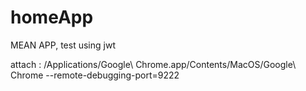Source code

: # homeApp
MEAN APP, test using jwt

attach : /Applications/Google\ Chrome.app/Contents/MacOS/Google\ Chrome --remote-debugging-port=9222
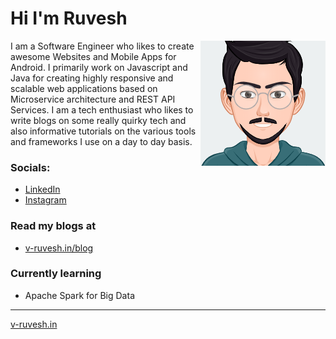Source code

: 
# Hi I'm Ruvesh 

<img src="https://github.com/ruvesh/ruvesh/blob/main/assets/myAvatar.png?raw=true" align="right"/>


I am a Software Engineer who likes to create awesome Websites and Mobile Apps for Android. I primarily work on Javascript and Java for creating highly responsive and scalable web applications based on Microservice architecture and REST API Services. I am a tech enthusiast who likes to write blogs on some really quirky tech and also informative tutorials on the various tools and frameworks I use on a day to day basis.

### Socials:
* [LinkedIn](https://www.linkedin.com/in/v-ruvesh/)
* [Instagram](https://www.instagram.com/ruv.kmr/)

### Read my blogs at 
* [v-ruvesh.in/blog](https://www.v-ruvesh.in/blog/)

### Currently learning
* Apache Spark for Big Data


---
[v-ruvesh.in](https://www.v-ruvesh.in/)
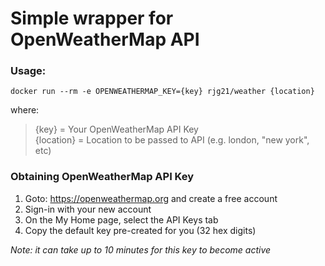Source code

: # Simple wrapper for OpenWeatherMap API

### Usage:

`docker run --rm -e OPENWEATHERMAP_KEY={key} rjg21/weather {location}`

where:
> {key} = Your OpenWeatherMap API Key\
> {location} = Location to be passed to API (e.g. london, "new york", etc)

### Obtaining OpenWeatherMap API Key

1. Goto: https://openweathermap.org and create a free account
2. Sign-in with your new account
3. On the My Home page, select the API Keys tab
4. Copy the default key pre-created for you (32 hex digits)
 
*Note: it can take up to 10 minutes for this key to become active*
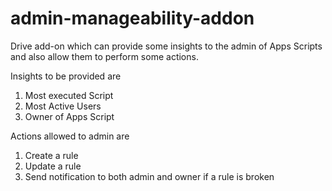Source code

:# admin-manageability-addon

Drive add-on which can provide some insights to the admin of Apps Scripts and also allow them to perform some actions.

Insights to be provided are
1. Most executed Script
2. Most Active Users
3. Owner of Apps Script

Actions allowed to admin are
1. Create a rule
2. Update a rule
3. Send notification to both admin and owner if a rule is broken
* * *
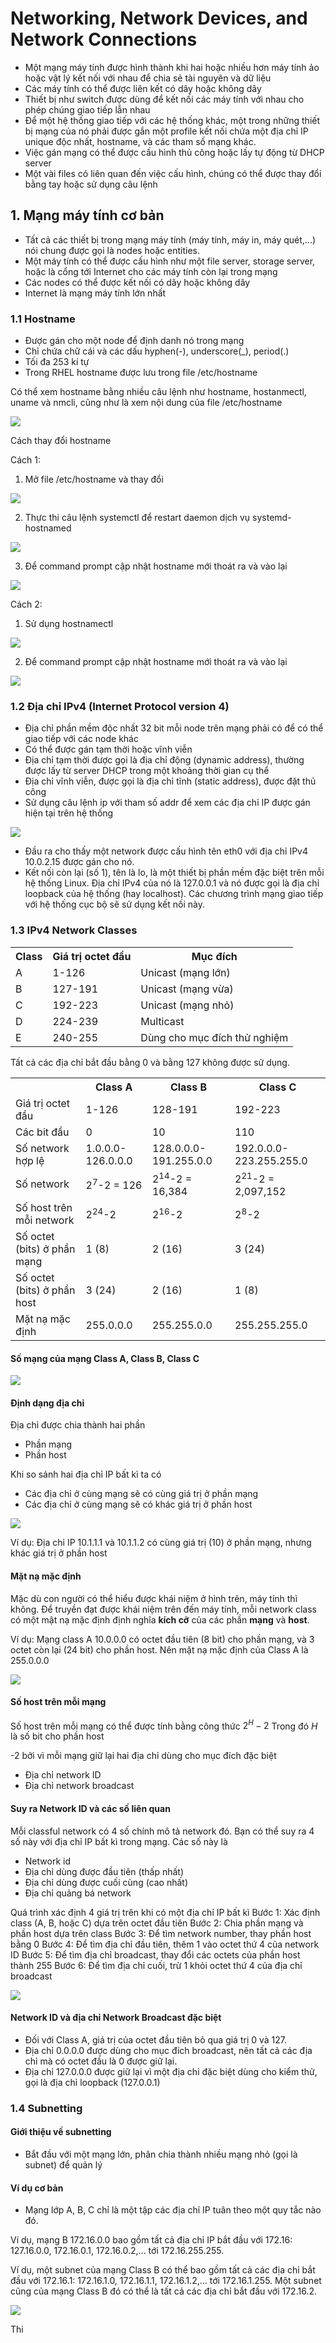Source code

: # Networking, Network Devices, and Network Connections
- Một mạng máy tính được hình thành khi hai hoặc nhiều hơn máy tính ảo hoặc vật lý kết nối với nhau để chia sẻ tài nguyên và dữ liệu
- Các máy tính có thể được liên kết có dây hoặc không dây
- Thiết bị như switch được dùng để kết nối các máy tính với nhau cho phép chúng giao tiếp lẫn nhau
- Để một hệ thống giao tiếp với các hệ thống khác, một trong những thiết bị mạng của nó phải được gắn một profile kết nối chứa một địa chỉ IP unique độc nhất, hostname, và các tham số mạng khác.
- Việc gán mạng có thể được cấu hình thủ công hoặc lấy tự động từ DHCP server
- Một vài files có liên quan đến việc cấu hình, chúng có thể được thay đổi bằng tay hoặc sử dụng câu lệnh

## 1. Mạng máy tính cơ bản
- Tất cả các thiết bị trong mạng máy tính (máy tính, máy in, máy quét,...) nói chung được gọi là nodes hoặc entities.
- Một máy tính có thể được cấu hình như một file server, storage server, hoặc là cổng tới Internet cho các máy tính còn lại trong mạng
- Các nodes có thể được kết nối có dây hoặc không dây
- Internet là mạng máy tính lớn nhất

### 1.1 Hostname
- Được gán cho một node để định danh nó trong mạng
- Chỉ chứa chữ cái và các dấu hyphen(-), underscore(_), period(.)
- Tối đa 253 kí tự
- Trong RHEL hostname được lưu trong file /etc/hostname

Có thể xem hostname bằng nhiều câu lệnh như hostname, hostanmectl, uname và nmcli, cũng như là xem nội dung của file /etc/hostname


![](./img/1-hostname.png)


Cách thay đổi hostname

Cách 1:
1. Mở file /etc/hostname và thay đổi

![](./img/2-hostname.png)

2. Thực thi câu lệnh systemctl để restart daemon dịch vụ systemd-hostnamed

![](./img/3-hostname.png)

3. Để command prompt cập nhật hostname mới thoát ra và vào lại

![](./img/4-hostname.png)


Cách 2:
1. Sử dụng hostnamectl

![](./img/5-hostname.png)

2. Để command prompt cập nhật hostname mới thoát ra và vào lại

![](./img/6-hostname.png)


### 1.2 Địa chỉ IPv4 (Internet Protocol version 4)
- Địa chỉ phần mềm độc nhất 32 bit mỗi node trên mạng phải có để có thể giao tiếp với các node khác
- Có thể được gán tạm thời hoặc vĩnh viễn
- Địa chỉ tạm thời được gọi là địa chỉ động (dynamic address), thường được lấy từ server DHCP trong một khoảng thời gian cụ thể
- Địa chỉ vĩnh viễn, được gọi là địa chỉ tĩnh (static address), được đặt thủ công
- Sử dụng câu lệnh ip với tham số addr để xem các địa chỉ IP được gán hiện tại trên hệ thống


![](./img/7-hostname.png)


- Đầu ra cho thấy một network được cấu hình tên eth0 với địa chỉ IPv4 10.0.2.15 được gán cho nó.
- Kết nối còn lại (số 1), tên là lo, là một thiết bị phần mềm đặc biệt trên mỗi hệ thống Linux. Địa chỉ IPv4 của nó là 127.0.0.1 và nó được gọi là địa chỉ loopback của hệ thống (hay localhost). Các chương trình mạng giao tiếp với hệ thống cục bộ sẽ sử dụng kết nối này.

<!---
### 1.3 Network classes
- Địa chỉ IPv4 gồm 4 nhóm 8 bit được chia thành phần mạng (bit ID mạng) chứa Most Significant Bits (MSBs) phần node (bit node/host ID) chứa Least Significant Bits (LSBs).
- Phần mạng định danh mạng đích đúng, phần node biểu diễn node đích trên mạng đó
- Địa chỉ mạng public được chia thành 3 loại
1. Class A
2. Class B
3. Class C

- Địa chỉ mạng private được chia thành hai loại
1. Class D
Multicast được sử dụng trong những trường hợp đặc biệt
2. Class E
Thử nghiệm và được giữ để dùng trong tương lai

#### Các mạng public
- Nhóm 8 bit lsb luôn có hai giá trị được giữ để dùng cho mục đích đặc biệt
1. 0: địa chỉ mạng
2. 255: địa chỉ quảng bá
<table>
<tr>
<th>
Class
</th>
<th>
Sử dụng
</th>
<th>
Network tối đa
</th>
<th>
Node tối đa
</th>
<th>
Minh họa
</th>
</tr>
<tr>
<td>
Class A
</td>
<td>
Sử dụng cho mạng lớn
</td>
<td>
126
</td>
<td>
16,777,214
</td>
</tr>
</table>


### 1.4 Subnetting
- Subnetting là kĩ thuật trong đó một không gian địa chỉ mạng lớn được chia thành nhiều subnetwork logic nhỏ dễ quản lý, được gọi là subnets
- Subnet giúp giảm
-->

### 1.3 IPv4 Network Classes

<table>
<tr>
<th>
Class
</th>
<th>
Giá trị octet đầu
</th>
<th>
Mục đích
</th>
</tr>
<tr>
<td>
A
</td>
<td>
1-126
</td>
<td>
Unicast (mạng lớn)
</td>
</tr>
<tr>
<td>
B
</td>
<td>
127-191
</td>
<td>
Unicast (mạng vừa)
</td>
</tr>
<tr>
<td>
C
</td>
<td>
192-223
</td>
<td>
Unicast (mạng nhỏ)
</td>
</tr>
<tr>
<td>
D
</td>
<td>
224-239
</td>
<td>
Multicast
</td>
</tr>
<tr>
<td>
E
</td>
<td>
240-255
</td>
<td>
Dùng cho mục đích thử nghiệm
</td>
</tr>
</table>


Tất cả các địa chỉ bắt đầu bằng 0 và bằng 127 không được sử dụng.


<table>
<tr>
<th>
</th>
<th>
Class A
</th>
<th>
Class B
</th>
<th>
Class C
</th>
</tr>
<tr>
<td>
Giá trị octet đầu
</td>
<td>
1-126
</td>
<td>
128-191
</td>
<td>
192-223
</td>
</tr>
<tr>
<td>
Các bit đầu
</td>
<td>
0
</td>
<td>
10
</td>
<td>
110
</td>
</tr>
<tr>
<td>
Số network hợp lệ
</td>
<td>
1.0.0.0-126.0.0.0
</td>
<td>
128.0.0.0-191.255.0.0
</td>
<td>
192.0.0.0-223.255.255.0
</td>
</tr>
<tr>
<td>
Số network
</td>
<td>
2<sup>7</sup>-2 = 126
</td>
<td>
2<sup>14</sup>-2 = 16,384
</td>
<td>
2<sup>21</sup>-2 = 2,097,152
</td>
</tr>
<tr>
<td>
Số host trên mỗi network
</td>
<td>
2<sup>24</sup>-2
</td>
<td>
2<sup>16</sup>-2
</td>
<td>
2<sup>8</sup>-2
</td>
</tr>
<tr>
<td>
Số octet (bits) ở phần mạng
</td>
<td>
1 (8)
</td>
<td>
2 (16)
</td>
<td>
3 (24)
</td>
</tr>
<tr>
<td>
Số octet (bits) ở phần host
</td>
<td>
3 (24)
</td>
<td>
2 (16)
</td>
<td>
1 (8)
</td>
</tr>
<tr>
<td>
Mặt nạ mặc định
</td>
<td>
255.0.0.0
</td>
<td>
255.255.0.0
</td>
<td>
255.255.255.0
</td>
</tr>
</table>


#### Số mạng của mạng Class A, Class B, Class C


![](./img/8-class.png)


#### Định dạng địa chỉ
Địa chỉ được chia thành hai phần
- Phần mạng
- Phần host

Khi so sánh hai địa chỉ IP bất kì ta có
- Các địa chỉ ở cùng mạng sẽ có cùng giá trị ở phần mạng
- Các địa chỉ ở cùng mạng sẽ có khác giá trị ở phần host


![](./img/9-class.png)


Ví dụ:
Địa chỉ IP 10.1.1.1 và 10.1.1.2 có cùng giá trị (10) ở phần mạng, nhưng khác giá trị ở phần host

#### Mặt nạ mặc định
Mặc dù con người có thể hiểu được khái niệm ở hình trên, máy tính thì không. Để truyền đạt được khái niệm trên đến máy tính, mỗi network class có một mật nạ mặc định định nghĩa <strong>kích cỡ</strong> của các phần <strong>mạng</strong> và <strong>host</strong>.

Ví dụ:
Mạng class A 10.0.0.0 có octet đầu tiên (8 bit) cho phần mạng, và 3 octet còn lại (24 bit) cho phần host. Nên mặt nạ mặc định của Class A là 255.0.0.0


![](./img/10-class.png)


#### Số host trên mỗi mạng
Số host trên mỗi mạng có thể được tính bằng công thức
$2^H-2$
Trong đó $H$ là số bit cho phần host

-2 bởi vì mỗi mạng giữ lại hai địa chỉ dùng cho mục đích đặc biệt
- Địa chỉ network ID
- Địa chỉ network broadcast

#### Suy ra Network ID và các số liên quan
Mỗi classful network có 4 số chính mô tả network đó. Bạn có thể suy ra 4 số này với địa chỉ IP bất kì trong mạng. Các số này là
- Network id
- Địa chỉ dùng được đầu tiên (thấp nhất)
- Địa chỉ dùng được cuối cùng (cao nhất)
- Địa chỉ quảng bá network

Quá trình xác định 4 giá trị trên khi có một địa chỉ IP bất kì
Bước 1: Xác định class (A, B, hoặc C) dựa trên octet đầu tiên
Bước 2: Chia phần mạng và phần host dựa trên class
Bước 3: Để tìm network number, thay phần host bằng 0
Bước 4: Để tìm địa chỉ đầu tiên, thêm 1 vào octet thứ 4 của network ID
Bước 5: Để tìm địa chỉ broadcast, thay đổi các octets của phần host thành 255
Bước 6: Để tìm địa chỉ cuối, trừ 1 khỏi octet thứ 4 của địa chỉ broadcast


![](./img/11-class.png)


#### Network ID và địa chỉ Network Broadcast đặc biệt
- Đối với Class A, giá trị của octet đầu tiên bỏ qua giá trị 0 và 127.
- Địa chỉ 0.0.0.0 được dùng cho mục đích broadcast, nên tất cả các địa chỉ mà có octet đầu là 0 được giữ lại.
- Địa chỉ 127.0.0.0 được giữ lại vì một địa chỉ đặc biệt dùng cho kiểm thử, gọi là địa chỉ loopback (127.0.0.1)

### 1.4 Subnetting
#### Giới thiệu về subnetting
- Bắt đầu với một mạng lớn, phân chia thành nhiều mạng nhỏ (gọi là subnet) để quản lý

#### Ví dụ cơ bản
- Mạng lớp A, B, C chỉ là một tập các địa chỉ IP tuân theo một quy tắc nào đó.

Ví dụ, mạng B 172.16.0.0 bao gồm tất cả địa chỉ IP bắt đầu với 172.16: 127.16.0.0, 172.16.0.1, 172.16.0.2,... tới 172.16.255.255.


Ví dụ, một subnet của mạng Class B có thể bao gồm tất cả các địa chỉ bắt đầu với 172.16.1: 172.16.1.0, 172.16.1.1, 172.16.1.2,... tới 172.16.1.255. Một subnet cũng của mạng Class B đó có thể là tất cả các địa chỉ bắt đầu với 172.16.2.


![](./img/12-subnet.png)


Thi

** What the exercise asks **
Copy every line of the data where "location" is found.

** Task result **
`docker run --rm -e OPENWEATHERMAP_KEY={key} rjg21/weather {location}`
> {location} = Location to be passed to API (e.g. london, "new york", etc)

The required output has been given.